Can Hollywood Repeat Its Huge Year at the Box Office in 2016?
It’s been a strange last few years for Hollywood. As sequels, reboots, adaptations, and big-name franchises have taken over, original screenplays have become something of an endangered species. The reason behind this of course is money, with franchising proving itself to be the quickest and easiest way to a huge box office haul. But then 2014 rolled around, and a fair share of panic began to set in, as the industry hit a two-decade low at the box office. A year that saw the release of a new Hunger Games movie, two Marvel movies, and the latest from the Transformers saga still ended up as a down year.

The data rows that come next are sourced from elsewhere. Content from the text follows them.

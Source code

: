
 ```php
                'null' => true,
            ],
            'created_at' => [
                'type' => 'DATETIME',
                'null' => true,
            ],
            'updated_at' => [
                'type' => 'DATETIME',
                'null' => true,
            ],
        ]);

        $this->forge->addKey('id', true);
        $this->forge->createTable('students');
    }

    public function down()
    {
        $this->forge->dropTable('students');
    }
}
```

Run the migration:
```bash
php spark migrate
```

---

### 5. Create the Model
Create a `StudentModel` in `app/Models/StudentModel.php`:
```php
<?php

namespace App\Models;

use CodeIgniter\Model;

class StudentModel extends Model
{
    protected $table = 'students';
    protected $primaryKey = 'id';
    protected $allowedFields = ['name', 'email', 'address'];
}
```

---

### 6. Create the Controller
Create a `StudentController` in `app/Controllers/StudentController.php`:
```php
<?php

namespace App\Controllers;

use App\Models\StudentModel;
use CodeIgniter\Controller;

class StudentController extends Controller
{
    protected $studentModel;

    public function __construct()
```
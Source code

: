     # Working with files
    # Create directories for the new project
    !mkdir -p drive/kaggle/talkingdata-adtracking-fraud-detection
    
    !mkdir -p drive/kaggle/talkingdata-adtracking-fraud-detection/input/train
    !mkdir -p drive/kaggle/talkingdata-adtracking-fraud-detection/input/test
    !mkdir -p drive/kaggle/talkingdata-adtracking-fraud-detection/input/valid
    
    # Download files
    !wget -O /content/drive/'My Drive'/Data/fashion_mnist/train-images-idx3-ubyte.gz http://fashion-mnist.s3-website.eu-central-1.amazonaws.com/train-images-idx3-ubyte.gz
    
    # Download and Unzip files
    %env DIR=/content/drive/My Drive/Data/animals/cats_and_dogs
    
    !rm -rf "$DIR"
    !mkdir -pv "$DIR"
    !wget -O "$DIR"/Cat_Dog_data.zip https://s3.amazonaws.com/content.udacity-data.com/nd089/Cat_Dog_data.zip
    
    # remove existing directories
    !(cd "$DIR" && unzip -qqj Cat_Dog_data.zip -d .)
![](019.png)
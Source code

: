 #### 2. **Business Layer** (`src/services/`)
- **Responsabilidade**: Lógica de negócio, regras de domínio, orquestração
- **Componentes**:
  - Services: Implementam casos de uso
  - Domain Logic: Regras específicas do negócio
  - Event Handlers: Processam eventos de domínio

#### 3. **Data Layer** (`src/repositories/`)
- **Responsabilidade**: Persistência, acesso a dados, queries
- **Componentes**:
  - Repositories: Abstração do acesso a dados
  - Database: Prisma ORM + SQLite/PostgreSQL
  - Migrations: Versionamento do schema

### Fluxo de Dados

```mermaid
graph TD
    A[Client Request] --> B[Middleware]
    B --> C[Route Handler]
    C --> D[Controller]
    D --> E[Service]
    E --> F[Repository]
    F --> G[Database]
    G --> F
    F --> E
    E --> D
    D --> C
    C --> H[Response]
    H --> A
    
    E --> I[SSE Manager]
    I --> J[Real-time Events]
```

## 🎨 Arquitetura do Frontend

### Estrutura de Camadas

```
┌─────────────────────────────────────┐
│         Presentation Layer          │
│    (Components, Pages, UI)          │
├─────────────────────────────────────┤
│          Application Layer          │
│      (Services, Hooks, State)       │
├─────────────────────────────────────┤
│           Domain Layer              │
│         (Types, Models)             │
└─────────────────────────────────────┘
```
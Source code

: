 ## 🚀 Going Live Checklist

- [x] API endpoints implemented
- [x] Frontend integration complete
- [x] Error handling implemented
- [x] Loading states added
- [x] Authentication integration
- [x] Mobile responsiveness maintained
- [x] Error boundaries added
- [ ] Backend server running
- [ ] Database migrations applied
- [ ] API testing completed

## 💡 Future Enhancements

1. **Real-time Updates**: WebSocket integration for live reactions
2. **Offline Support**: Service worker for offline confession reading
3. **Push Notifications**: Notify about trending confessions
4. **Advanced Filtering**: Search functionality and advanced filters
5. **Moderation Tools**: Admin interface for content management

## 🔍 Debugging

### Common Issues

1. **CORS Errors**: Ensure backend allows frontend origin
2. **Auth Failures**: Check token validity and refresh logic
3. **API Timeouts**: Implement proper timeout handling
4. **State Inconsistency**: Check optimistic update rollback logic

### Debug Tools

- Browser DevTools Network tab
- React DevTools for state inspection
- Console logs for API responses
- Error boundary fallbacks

Domestic box office dropped 5% in that year, as China began to dominate the film market. Fewer and fewer people in the U.S. were choosing to go to the movie theater to see their favorite films, making it so a lot was riding on 2015’s slate of big-budget releases. In the end, 2015 proved itself more than up to the challenge. This year saw a record five different billion-dollar releases (Furious 7, Jurassic World, Minions, Avengers: Age of Ultron, and Star Wars: The Force Awakens). Things will wrap up with a grand total of $11 billion made at the box office in the United States alone, assuaging many of the early fears the industry harbored at the beginning of the year.
For every peak though, there’s always bound to be a valley. 2016’s planned slate of films is impressive, but suffice to say Hollywood still has a steep hill to climb. Measuring up to a 2015 that featured five places in the top 11 grossing films of all time is no small task by any stretch of the imagination. Most estimates seem to agree that The Force Awakens will top that list by the end of its run in theaters, and with the next installment in the trilogy not due out until 2017, a different franchise will have to step up to shoulder the load instead.
2016 won’t be without its potential hits. Marvel will be unveiling Captain America: Civil War and Doctor Strange, Warner/DC will debut both Batman v Superman: Dawn of Justice and Suicide Squad, 20th Century Fox has Deadpool and X-Men: Apocalypse, and Lucasfilm will release the first of its “Anthology” movies in Rogue One. But much of this potential is rooted in a hope that the needle won’t shift in terms of what audiences look for in their blockbusters. We’re about to be inundated with comic book movies, and it’s hard not to feel like the genre is fast-approaching terminal velocity.
Part of a good year at the box office is based on slam dunks like The Force Awakens meeting (and in that case, exceeding) expectations. But the other key facet can be found in surprises like Jurassic World. No one would have guessed the fourth installment in the Jurassic Park franchise would break the all-time record for an opening weekend, making it the runaway choice for Hollywood’s “Serendipity of the Year.” Nostalgia ran deep in 2015, and it made studios a whole lot of money in the process.
The film industry is hoping to continue capitalizing on nostalgia and franchises in 2016, but doubling down on the hot hand is always a risky proposal. Someday, whether it’s next year or beyond, audiences are going to begin craving original ideas again. With Hollywood having put all their eggs in the franchise basket though, that day could mark a huge slide at the box office across the board. In the meantime, studios are busy counting their money from their best year ever. The only question that remains is whether or not they can do even better.